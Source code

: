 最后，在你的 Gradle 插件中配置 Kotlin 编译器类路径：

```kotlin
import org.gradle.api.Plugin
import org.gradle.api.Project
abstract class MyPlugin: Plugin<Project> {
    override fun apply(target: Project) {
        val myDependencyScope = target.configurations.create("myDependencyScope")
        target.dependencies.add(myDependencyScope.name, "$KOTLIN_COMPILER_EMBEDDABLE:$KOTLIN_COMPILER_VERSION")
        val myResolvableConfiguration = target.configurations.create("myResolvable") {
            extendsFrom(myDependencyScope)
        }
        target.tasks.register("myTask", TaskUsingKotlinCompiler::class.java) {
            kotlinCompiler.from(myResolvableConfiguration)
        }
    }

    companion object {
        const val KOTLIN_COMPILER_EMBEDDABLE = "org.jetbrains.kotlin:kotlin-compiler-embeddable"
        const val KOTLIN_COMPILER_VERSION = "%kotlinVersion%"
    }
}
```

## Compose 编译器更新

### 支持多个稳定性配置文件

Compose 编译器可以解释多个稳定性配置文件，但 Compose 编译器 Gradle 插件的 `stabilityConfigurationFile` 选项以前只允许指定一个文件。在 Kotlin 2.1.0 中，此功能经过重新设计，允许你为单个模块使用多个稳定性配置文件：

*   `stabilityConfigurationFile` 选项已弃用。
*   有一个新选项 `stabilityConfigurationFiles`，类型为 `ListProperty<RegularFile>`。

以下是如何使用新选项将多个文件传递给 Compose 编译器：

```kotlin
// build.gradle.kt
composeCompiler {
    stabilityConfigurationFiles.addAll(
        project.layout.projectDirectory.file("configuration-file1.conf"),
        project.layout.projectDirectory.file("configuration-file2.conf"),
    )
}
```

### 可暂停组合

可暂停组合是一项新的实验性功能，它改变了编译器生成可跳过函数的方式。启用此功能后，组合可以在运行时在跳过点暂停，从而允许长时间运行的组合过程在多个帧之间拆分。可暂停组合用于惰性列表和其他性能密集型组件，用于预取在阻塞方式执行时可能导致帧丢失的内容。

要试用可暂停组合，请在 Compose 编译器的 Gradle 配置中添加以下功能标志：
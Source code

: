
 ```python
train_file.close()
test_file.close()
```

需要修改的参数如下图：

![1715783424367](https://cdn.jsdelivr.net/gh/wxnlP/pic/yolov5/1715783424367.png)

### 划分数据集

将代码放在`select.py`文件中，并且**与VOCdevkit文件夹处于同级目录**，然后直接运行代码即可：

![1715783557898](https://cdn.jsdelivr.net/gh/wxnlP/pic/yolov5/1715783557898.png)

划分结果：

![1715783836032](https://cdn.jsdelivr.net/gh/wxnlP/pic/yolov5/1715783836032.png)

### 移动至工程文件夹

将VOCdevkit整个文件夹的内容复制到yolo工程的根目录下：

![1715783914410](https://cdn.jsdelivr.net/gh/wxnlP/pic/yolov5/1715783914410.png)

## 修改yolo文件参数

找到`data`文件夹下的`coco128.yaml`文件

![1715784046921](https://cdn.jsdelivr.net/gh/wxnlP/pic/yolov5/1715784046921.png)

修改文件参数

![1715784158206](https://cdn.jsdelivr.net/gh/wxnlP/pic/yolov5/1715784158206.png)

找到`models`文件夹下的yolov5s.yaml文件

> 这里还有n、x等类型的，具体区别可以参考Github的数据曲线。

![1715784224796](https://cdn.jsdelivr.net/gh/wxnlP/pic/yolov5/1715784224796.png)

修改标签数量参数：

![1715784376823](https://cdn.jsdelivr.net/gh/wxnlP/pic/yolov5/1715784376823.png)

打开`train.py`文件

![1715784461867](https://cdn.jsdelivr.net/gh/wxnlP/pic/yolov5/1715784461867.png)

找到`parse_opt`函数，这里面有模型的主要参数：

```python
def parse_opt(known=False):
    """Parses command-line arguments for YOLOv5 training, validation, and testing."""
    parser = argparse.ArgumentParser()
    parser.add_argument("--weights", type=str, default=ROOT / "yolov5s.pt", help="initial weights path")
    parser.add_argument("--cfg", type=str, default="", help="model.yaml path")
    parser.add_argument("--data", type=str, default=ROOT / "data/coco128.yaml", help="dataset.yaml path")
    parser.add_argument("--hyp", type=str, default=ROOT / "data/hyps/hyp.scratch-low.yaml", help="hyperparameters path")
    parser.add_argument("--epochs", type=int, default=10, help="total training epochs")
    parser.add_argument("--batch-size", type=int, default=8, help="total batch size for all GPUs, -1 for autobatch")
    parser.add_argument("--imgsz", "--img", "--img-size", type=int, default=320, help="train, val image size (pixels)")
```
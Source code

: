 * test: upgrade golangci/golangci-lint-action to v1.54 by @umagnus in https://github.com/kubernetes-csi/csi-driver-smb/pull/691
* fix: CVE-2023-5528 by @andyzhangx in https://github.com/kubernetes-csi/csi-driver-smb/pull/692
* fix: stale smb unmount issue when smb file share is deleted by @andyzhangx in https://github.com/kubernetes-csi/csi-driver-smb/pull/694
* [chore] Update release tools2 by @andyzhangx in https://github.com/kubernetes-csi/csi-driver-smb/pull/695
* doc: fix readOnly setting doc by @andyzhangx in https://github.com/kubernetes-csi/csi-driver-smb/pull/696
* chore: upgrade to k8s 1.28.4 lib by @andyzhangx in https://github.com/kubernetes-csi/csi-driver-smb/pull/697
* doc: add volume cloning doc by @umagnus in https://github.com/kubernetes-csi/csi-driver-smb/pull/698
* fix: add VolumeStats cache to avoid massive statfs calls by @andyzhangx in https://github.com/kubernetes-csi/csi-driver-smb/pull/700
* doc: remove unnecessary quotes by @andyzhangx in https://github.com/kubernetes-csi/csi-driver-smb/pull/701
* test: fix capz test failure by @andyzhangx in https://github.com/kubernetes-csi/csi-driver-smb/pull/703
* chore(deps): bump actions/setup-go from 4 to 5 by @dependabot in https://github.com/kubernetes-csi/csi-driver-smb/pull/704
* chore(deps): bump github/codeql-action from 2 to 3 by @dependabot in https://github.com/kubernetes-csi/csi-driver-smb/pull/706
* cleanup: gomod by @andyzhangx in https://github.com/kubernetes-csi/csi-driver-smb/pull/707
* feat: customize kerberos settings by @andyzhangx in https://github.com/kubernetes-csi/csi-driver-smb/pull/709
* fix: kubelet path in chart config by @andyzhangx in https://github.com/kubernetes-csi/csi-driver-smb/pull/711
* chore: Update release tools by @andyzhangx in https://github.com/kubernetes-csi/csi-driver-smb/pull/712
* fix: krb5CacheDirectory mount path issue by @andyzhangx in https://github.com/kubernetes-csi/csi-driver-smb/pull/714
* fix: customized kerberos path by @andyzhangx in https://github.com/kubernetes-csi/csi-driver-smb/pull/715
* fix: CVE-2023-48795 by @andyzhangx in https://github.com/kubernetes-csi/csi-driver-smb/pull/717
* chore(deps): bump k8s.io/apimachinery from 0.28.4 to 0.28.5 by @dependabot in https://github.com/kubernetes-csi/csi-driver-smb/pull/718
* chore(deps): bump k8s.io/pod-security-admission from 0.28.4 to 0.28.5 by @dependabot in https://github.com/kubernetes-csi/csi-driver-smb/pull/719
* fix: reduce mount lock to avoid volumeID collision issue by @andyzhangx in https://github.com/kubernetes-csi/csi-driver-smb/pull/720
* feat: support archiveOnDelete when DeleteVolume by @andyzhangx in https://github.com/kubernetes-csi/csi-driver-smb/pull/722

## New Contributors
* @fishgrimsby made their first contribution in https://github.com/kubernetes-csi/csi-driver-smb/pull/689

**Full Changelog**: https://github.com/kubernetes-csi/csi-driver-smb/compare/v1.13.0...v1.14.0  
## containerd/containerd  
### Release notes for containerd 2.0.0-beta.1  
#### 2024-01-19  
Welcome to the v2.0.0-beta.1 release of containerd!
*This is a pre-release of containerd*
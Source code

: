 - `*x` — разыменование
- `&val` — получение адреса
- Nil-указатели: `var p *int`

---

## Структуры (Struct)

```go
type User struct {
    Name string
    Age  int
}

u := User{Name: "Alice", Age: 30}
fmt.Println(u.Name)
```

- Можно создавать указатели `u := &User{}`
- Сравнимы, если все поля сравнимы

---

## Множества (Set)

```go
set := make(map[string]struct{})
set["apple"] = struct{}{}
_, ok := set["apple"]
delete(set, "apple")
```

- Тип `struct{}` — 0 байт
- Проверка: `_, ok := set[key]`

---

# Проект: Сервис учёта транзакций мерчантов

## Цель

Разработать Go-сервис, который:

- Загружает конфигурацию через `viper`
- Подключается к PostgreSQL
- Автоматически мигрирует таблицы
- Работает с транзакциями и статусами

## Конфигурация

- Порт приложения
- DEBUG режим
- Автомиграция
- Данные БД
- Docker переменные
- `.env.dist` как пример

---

What is expected. The expected output is each line of the records above that includes the word "myResolvableConfiguration".

Your response.
        val myResolvableConfiguration = target.configurations.create("myResolvable") {
            kotlinCompiler.from(myResolvableConfiguration)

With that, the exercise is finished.